MATHEMATICS

V. B. Korotkov

On Direct and Inverse Embedding Theorems for Some Spaces of Abstract Set Functions

(Presented by Academician S. L. Sobolev on 16 I 1962)

Let \(\Phi(E)\) be an abstract additive set function, defined on all Lebesgue-measurable subsets \(E\) of a bounded domain \(\Omega\) of Euclidean space \(R_n\), with values in a Banach space \(X\); denote by \(\bar X\) the space conjugate to \(X\). We shall say that the function \(\Phi(E)\) belongs to the space \(\Phi_p(X,\Omega)\), introduced by S. L. Sobolev \((^1)\), if

\[ \|\Phi(E)\|_{\Phi_p(X,\Omega)} = \sup_{\tilde\omega} \frac{ \left\|\int_{\Omega}\tilde\omega(x)\,d_x\Phi(E)\right\|_{X} }{ \|\tilde\omega\|_{L_{p'}(\Omega)} } <\infty, \]

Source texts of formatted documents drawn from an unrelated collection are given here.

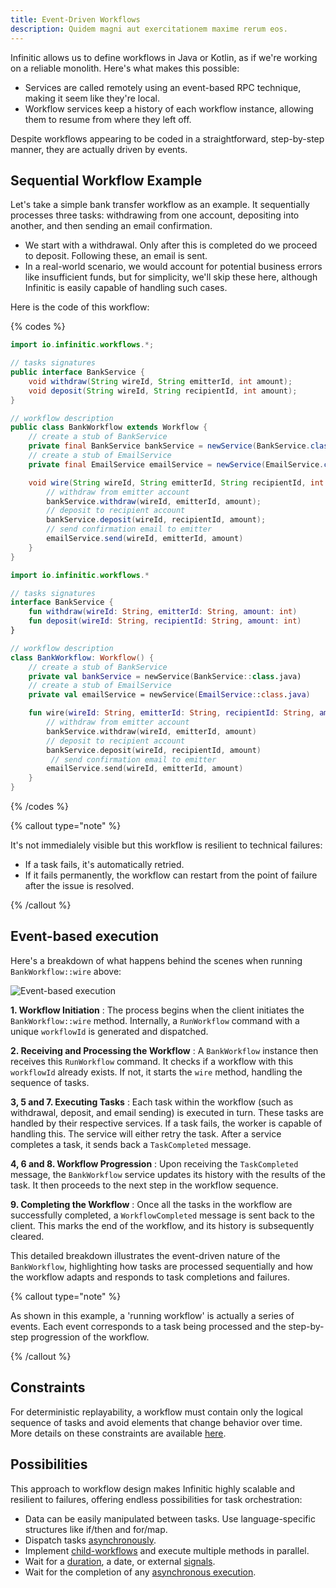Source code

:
 ```yaml
---
title: Event-Driven Workflows
description: Quidem magni aut exercitationem maxime rerum eos.
---
```

Infinitic allows us to define workflows in Java or Kotlin, as if we're working on a reliable monolith. Here's what makes this possible:

* Services are called remotely using an event-based RPC technique, making it seem like they're local.
* Workflow services keep a history of each workflow instance, allowing them to resume from where they left off.

Despite workflows appearing to be coded in a straightforward, step-by-step manner, they are actually driven by events.

## Sequential Workflow Example

Let's take a simple bank transfer workflow as an example. It sequentially processes three tasks: withdrawing from one account, depositing into another, and then sending an email confirmation.

* We start with a withdrawal. Only after this is completed do we proceed to deposit. Following these, an email is sent.
* In a real-world scenario, we would account for potential business errors like insufficient funds, but for simplicity, we'll skip these here, although Infinitic is easily capable of handling such cases.

Here is the code of this workflow:

{% codes %}

```java
import io.infinitic.workflows.*;

// tasks signatures
public interface BankService {
    void withdraw(String wireId, String emitterId, int amount);
    void deposit(String wireId, String recipientId, int amount);
}

// workflow description
public class BankWorkflow extends Workflow {
    // create a stub of BankService
    private final BankService bankService = newService(BankService.class);
    // create a stub of EmailService
    private final EmailService emailService = newService(EmailService.class);

    void wire(String wireId, String emitterId, String recipientId, int amount) {
        // withdraw from emitter account
        bankService.withdraw(wireId, emitterId, amount);
        // deposit to recipient account
        bankService.deposit(wireId, recipientId, amount);
        // send confirmation email to emitter
        emailService.send(wireId, emitterId, amount)
    }
}
```

```kotlin
import io.infinitic.workflows.*

// tasks signatures
interface BankService {
    fun withdraw(wireId: String, emitterId: String, amount: int)
    fun deposit(wireId: String, recipientId: String, amount: int)
}

// workflow description
class BankWorkflow: Workflow() {
    // create a stub of BankService
    private val bankService = newService(BankService::class.java)
    // create a stub of EmailService
    private val emailService = newService(EmailService::class.java)

    fun wire(wireId: String, emitterId: String, recipientId: String, amount: int) {
        // withdraw from emitter account
        bankService.withdraw(wireId, emitterId, amount)
        // deposit to recipient account
        bankService.deposit(wireId, recipientId, amount)
         // send confirmation email to emitter
        emailService.send(wireId, emitterId, amount)
    }
}
```

{% /codes %}

{% callout type="note"  %}

It's not immedialely visible but this workflow is resilient to technical failures:

* If a task fails, it's automatically retried.
* If it fails permanently, the workflow can restart from the point of failure after the issue is resolved.

{% /callout  %}

## Event-based execution

Here's a breakdown of what happens behind the scenes when running `BankWorkflow::wire` above:

![Event-based execution](/img/workflow-as-code-example@2x.png)

**1. Workflow Initiation** : The process begins when the client initiates the `BankWorkflow::wire` method. Internally, a `RunWorkflow` command with a unique `workflowId` is generated and dispatched.

**2. Receiving and Processing the Workflow** : A `BankWorkflow` instance then receives this `RunWorkflow` command. It checks if a workflow with this `workflowId` already exists. If not, it starts the `wire` method, handling the sequence of tasks.

**3, 5 and 7. Executing Tasks** : Each task within the workflow (such as withdrawal, deposit, and email sending) is executed in turn. These tasks are handled by their respective services. If a task fails, the worker is capable of handling this. The service will either retry the task. After a service completes a task, it sends back a `TaskCompleted` message.

**4, 6 and 8. Workflow Progression** : Upon receiving the `TaskCompleted` message, the `BankWorkflow` service updates its history with the results of the task. It then proceeds to the next step in the workflow sequence.

**9. Completing the Workflow** : Once all the tasks in the workflow are successfully completed, a `WorkflowCompleted` message is sent back to the client. This marks the end of the workflow, and its history is subsequently cleared.

This detailed breakdown illustrates the event-driven nature of the `BankWorkflow`, highlighting how tasks are processed sequentially and how the workflow adapts and responds to task completions and failures.

{% callout type="note"  %}

As shown in this example, a 'running workflow' is actually a series of events. Each event corresponds to a task being processed and the step-by-step progression of the workflow.

{% /callout  %}

## Constraints

For deterministic replayability, a workflow must contain only the logical sequence of tasks and avoid elements that change behavior over time. More details on these constraints are available [here](/docs/workflows/syntax).

## Possibilities

This approach to workflow design makes Infinitic highly scalable and resilient to failures, offering endless possibilities for task orchestration:

* Data can be easily manipulated between tasks. Use language-specific structures like if/then and for/map.
* Dispatch tasks [asynchronously](/docs/workflows/parallel).
* Implement [child-workflows](/docs/workflows/parallel#child-workflows) and execute multiple methods in parallel.
* Wait for a [duration](/docs/workflows/waiting), a date, or external [signals](/docs/workflows/signals).
* Wait for the completion of any [asynchronous execution](/docs/workflows/deferred).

where \(\tilde\omega(x)\) is a real measurable function taking only a finite number of nonzero values, \(\frac1p+\frac1{p'}=1,\ p>1\). Denote by \(\tilde\Psi_p(X,\Omega)\) \((^1)\) the totality of all abstract set functions from \(\Phi_p\) that are absolutely continuous in the metric \(\|\ \|_{\Phi_p}\); the totality of all abstract functions from \(\Phi_p\) continuous with respect to shifts in the metric \(\|\ \|_{\Phi_p}\) will be denoted by \(\Psi_p(X,\Omega)\) \((^1)\).

It is known that every function \(\Phi(E)\) from \(\Phi_p(X,\Omega)\), \(p>1\), is absolutely continuous in the metric of the space \(X\) \((^{1,2})\). Indeed, let \(\tilde\omega=\chi_e\), where \(\chi_e(x)\) is the characteristic function of the set \(e\); then

\[ \|\Phi(e)\|_{X} = (\operatorname{mes} e)^{1/p'} \frac{\|\Phi(e)\|_{X}}{(\operatorname{mes} e)^{1/p'}} = \]

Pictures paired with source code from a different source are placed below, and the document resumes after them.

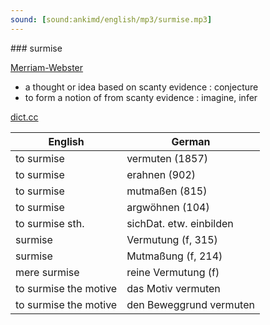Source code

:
 ```yaml
---
sound: [sound:ankimd/english/mp3/surmise.mp3]
---
```


\### surmise

[Merriam-Webster](https://www.merriam-webster.com/dictionary/surmise)

- a thought or idea based on scanty evidence : conjecture
- to form a notion of from scanty evidence : imagine, infer

[dict.cc](https://www.dict.cc/surmise)

| English        | German       |
| -------------- | ------------ |
| to surmise | vermuten (1857) |
| to surmise | erahnen (902) |
| to surmise | mutmaßen (815) |
| to surmise | argwöhnen (104) |
| to surmise sth. | sichDat. etw. einbilden |
| surmise | Vermutung (f, 315) |
| surmise | Mutmaßung (f, 214) |
| mere surmise | reine Vermutung (f) |
| to surmise the motive | das Motiv vermuten |
| to surmise the motive | den Beweggrund vermuten |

\[ = \frac{ \left\|\int_{\Omega}\chi_e(x)\,d_x\Phi(E)\right\|_{X} }{ (\operatorname{mes} e)^{1/p'} } (\operatorname{mes} e)^{1/p'} \le (\operatorname{mes} e)^{1/p'} \|\Phi(E)\|_{\Phi_p}. \]

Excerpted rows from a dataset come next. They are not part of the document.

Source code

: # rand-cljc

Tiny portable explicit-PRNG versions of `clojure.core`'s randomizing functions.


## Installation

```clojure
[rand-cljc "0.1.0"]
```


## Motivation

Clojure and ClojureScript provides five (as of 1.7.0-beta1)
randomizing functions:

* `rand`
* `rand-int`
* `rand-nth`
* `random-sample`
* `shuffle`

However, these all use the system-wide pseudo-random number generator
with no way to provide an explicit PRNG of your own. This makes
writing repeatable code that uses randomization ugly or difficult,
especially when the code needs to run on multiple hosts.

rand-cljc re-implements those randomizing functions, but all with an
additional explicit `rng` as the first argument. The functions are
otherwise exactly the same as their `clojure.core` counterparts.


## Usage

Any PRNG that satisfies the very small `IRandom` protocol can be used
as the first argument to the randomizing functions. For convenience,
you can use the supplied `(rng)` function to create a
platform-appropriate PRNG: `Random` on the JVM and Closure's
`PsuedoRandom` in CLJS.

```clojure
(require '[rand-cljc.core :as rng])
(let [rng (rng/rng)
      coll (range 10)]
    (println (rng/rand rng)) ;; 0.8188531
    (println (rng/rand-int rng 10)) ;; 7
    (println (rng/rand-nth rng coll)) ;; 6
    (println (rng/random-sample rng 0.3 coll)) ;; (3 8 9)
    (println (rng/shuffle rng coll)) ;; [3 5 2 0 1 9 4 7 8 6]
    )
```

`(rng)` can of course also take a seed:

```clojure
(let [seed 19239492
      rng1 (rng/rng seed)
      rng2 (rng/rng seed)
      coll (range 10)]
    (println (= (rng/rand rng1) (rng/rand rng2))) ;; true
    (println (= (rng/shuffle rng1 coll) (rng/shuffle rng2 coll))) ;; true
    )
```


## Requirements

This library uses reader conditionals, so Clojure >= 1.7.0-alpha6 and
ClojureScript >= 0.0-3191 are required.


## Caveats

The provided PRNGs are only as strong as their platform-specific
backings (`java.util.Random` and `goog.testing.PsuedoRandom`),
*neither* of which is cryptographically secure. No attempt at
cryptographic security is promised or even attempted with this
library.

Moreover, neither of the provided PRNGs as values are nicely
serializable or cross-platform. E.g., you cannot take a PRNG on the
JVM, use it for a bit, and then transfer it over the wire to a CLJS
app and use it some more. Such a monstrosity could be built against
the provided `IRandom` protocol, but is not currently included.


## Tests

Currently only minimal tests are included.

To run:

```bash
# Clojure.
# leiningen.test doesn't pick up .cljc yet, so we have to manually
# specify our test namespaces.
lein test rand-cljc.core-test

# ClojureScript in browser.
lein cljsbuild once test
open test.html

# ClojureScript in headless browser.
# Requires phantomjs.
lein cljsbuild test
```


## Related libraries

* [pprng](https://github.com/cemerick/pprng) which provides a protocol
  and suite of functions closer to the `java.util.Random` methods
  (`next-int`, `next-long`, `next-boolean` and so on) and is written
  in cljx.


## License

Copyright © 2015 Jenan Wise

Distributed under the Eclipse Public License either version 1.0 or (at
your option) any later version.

Consequently, for any \(f\in\bar X\) the real-valued set function \(f\Phi(E)\) is absolutely continuous and therefore can be represented in the form

\[ f\Phi(E)=\int_E \varphi_f(x)\,dx. \]

Lemma 1. Let \(\Phi(E)\in\Phi_p(X,\Omega)\), \(p>1\). Then

\[ \|\Phi(E)\|_{\Phi_p(X,\Omega)} = \sup_{\tilde\omega} \frac{ \left\|\int_{\Omega}\tilde\omega\,d_x\Phi(E)\right\|_{X} }{ \|\tilde\omega\|_{L_{p'}} } = \sup_{\|f\|\le 1}\|\varphi_f\|_{L_p(\Omega)}. \]

For \(p=1\) an analogous assertion holds for functions \(\Phi(E)\) absolutely continuous in the metric \(X\), forming the space \(\bar\Phi_1\), defined in \((^2)\). The lemma remains valid if \(p>1\) and \(\operatorname{mes}\Omega=\infty\), with the corresponding definition of the space \(\Phi_p(X,\Omega)\).

Corollary. Let \(\Phi(E)\in \Phi_p(X,\Omega)\). Then the correspondence \(f\to \varphi_f(x)\) is a linear continuous operator \(\Phi\) acting from \(\overline X\) into \(L_p(\Omega)\), and
\[ \|\Phi(E)\|_{\Phi_p(X,\Omega)}=\|\Phi\|. \]
In this case we shall say that the operator \(\Phi\) is generated by the function \(\Phi(E)\). We denote by \(\mathfrak M_\Phi\) the set \(\{\varphi_f(x), \|f\|\leqslant 1\}\); \(\mathfrak M_\Phi\subset L_p(\Omega)\).

Definition 1. By \((B_1\to B_2;\mathfrak M)\) we denote the space of all linear operators acting from \(B_1\) into \(B_2\) and possessing a certain property \(\mathfrak M\).

Definition 2. We shall call an operator
\[ \Phi\in(\overline X\to L_p(\Omega);\ \text{cont.}) \]
absolutely continuous if its norm is arbitrarily small when \(\operatorname{mes}\Omega\to 0\), i.e., if \(\mathfrak M_\Phi\) is a family of functions with uniformly absolutely continuous norms \(\bigl((^3),\ \text{p. }117\bigr)\).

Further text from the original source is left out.